Task item:
Images are to be skipped; everything else in the records must be repeated exactly.

Data to use:
= = = = =
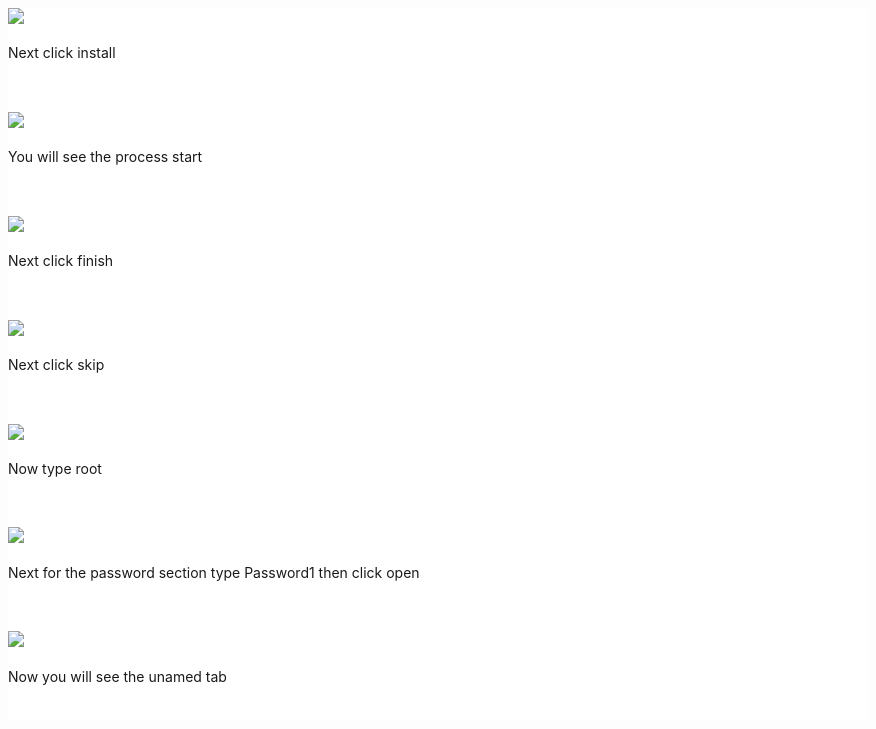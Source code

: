 <p>
<img src="https://github.com/Jacobvillagomez1/osticket-prereqs/assets/143027686/4c09d5e1-a1ec-4ecd-b351-cff2644c9352"/>
</p>
<p>
Next click install
</p>
<br />

<p>
<img src="https://github.com/Jacobvillagomez1/osticket-prereqs/assets/143027686/052ad3b3-ab82-4479-88bf-859a28d2f721"/>
</p>
<p>
You will see the process start 
</p>
<br />

<p>
<img src="https://github.com/Jacobvillagomez1/osticket-prereqs/assets/143027686/e52fd989-0735-449d-ac63-32d03400e29d"/>
</p>
<p>
Next click finish 
</p>
<br />

<p>
<img src="https://github.com/Jacobvillagomez1/osticket-prereqs/assets/143027686/93171893-f444-4e2c-a3ef-6ec6fa81f7ac"/>
</p>
<p>
Next click skip 
</p>
<br />

<p>
<img src="https://github.com/Jacobvillagomez1/osticket-prereqs/assets/143027686/02baf490-ba6b-4042-a825-0088e7c583ff"/>
</p>
<p>
Now type root
</p>
<br />

<p>
<img src="https://github.com/Jacobvillagomez1/osticket-prereqs/assets/143027686/1c84cfb4-97d7-4014-a1ec-3dffb2c1c4c7"/>
</p>
<p>
Next for the password section type Password1 then click open
</p>
<br />

<p>
<img src="https://github.com/Jacobvillagomez1/osticket-prereqs/assets/143027686/a4b4daff-d66e-4e86-b894-212d91c6f0f8"/>
</p>
<p>
Now you will see the unamed tab 
</p>
<br />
= = = = =
Answer space:
Source code

: <p>
<img src="https://github.com/Jacobvillagomez1/osticket-prereqs/assets/143027686/4c09d5e1-a1ec-4ecd-b351-cff2644c9352"/>
</p>
<p>
Next click install
</p>
<br />

<p>
<img src="https://github.com/Jacobvillagomez1/osticket-prereqs/assets/143027686/052ad3b3-ab82-4479-88bf-859a28d2f721"/>
</p>
<p>
You will see the process start 
</p>
<br />

<p>
<img src="https://github.com/Jacobvillagomez1/osticket-prereqs/assets/143027686/e52fd989-0735-449d-ac63-32d03400e29d"/>
</p>
<p>
Next click finish 
</p>
<br />

<p>
<img src="https://github.com/Jacobvillagomez1/osticket-prereqs/assets/143027686/93171893-f444-4e2c-a3ef-6ec6fa81f7ac"/>
</p>
<p>
Next click skip 
</p>
<br />

<p>
<img src="https://github.com/Jacobvillagomez1/osticket-prereqs/assets/143027686/02baf490-ba6b-4042-a825-0088e7c583ff"/>
</p>
<p>
Now type root
</p>
<br />

<p>
<img src="https://github.com/Jacobvillagomez1/osticket-prereqs/assets/143027686/1c84cfb4-97d7-4014-a1ec-3dffb2c1c4c7"/>
</p>
<p>
Next for the password section type Password1 then click open
</p>
<br />

<p>
<img src="https://github.com/Jacobvillagomez1/osticket-prereqs/assets/143027686/a4b4daff-d66e-4e86-b894-212d91c6f0f8"/>
</p>
<p>
Now you will see the unamed tab 
</p>
<br />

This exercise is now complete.